■ **Given records**
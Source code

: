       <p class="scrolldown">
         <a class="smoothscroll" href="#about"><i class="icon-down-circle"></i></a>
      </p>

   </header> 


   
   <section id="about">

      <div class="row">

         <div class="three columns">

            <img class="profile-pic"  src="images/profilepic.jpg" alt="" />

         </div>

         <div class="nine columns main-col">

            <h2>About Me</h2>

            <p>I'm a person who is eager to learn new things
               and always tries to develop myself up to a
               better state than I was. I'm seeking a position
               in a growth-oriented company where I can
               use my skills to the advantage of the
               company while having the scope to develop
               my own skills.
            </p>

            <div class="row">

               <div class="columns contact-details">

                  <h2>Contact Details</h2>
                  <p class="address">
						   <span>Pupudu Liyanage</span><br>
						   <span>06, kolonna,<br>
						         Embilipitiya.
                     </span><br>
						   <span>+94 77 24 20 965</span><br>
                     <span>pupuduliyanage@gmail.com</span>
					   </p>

==

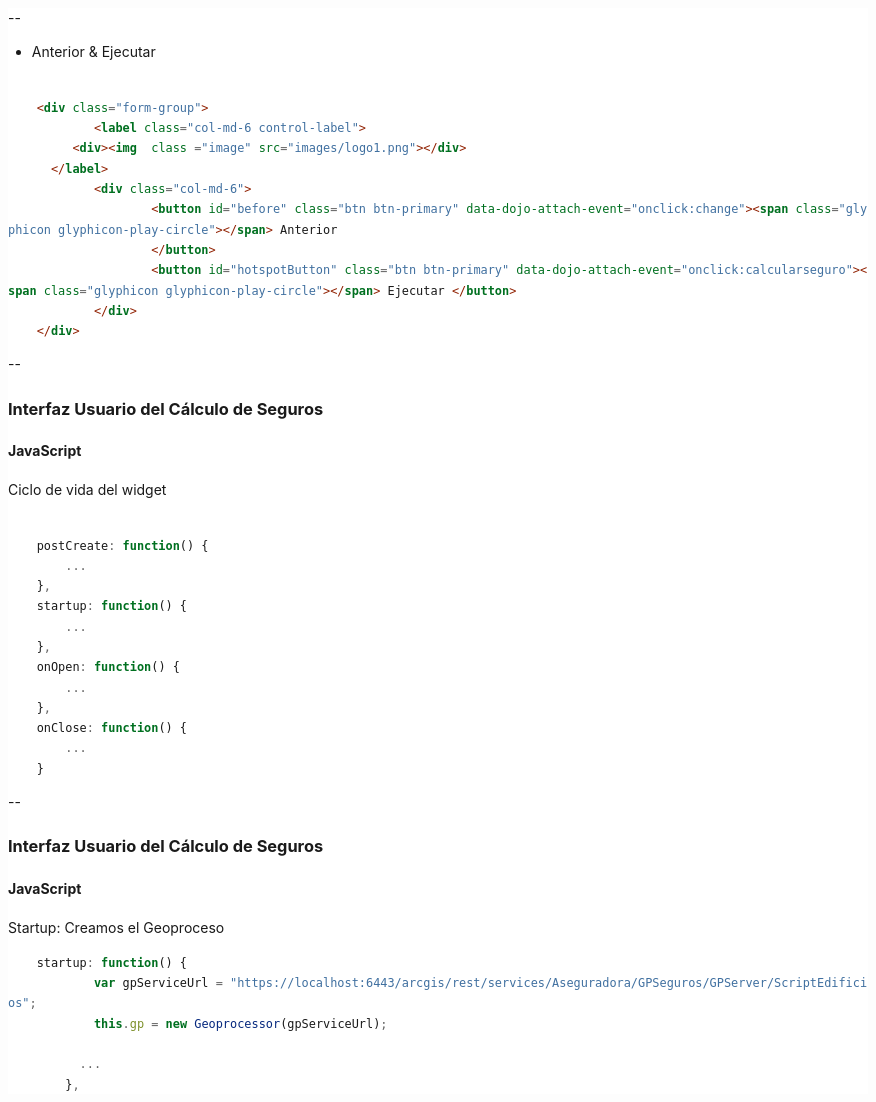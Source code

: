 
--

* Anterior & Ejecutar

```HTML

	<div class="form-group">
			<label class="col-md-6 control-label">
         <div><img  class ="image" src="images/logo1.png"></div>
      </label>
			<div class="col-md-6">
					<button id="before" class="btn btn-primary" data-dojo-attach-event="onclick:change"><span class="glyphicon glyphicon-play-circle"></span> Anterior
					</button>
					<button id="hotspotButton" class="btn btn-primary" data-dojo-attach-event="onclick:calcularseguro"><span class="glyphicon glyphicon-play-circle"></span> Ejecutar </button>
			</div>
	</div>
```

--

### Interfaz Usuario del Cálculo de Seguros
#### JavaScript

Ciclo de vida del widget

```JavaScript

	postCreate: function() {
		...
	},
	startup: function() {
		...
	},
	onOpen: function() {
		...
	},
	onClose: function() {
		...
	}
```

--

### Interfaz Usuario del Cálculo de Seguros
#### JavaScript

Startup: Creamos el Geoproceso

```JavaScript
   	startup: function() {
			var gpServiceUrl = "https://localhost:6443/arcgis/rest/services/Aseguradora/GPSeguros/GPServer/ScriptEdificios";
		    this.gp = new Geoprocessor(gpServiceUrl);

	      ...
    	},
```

---

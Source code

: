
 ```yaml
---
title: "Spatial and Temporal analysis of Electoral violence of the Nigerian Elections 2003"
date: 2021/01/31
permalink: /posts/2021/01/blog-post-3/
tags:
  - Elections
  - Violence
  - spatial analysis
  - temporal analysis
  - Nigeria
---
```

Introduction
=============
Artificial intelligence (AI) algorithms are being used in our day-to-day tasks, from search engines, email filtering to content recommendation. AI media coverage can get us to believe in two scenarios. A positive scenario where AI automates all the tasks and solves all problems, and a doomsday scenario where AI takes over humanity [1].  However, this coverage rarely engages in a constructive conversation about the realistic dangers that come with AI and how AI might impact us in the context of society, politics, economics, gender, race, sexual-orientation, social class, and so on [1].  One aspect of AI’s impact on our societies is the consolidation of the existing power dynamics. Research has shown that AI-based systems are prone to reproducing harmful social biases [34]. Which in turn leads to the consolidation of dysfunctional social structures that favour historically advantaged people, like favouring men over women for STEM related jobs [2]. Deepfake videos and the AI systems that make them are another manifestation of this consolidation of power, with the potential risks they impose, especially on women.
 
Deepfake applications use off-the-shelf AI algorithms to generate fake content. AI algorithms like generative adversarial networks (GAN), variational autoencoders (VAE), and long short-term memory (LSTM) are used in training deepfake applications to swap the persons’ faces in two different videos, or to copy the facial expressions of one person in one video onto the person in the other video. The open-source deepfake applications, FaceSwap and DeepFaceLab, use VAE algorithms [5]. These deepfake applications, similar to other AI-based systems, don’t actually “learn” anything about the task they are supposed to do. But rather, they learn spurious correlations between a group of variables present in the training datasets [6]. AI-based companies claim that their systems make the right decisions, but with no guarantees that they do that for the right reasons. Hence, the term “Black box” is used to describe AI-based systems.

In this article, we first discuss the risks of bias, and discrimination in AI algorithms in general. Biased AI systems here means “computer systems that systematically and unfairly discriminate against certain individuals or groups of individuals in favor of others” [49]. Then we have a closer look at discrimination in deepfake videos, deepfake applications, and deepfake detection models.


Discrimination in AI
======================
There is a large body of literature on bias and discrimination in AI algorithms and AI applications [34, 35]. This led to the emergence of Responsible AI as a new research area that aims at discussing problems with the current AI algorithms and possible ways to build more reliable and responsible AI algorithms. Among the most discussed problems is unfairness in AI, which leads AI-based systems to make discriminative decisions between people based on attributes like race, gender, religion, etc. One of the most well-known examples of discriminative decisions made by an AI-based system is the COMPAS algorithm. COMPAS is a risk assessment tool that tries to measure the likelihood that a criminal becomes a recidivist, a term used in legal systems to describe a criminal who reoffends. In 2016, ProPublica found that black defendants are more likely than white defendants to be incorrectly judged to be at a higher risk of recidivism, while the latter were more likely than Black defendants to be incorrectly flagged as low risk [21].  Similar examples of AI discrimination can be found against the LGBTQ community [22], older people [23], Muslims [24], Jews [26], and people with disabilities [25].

■ **Requirement**
All lines with the word "skills" should be copied from the material above.

■ **Exercise result**
               use my skills to the advantage of the
               my own skills.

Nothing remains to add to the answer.